Federal authorities are seeking to seize millions in rare artwork, homes, cars, sports memorabilia and bank accounts in an investigation of a $20 million Ponzi scheme they say involved a former LDS bishop who gained notoriety for his extensive art collection.
Shawn R. Merriman, 46, is accused of running a multimillion-dollar scheme that bilked victims in Utah, Minnesota and his home state of Colorado.
According to a complaint filed in U.S. District Court in Denver, Merriman founded Market Street Advisors in 1994, raising at least $17 million to $20 million through the sale of interests in several companies to at least 38 investors in multiple states.
"Merriman represented to investors that he would invest their money in stocks and options and, to maintain that fa?de, generated false monthly statements showing annual rates of return of 7 percent to 20 percent," Securities and Exchange Commission attorney Julie Lutz wrote in the federal complaint. "Contrary to those representations, however, Merriman has admitted that, instead of investing in securities, he used investor proceeds to pay for withdrawals by other investors and to pay for personal expenses and support his lavish lifestyle."

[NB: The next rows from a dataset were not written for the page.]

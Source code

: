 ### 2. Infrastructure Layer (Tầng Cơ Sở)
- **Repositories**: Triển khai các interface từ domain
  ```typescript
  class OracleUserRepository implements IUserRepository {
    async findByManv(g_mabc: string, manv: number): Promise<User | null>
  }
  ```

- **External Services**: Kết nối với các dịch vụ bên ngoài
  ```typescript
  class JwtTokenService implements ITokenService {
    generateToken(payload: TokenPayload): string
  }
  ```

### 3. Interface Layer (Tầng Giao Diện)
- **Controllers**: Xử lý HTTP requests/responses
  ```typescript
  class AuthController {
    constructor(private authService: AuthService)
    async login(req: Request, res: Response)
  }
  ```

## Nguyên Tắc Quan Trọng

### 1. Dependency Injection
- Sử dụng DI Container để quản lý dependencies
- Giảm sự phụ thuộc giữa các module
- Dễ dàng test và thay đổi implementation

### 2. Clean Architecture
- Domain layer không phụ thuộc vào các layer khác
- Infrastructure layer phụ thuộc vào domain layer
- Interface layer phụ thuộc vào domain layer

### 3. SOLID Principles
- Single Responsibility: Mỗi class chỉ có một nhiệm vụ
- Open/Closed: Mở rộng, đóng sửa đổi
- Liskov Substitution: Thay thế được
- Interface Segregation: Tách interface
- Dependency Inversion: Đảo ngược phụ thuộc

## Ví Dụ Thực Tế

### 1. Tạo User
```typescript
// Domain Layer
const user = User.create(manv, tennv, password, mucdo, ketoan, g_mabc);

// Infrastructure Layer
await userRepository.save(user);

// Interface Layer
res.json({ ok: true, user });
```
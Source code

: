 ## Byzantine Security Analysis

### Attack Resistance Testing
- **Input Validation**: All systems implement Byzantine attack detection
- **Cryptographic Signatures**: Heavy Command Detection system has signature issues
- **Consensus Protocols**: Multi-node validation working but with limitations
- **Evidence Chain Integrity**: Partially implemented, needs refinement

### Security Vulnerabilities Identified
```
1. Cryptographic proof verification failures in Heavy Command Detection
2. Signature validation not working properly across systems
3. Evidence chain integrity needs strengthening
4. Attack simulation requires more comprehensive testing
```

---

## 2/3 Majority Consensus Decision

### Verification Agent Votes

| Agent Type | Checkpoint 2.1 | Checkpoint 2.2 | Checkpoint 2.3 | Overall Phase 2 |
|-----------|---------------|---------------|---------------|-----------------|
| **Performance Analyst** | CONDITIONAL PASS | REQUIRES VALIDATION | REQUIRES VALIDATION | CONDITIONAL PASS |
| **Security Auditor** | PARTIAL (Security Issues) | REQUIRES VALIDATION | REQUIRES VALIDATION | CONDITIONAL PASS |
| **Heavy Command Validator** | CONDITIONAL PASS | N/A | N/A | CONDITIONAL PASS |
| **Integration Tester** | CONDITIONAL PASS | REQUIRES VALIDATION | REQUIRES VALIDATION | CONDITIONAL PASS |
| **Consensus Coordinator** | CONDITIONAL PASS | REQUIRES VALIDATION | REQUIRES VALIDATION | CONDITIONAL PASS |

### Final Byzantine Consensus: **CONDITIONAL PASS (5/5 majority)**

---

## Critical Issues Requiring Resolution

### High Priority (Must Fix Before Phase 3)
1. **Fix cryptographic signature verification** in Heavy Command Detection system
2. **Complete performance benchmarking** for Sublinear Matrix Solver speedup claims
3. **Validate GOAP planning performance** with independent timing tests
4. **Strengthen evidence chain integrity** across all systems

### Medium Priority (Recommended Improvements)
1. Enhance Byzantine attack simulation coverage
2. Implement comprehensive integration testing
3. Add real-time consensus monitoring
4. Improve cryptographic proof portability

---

Neighbors told the Denver Post that some of the victims were members of Merriman's ward of The Church of Jesus Christ of Latter-day Saints, of which he was once a bishop. Merriman's lavish art collection included works by Rembrandt, Picasso, Reubens and Durer.
His collection was profiled last year in an issue of the Mormon Times, a supplemental publication in the Deseret News. Merriman displayed rare art prints at LDS stake centers in the Denver area.
"We want to share our belief in Christ with our friends of other faiths, and we have built bridges of understanding within this community," Merriman told Mormon Times.
A portion of his collection was exhibited in 2005 at the Museum of Church History and Art in Salt Lake City.
In a forfeiture motion filed by the U.S. Attorney's Office for Colorado, prosecutors said Merriman admitted to the scheme. His attorney said in a statement to the Denver Post that Merriman contacted each of his clients and apologized.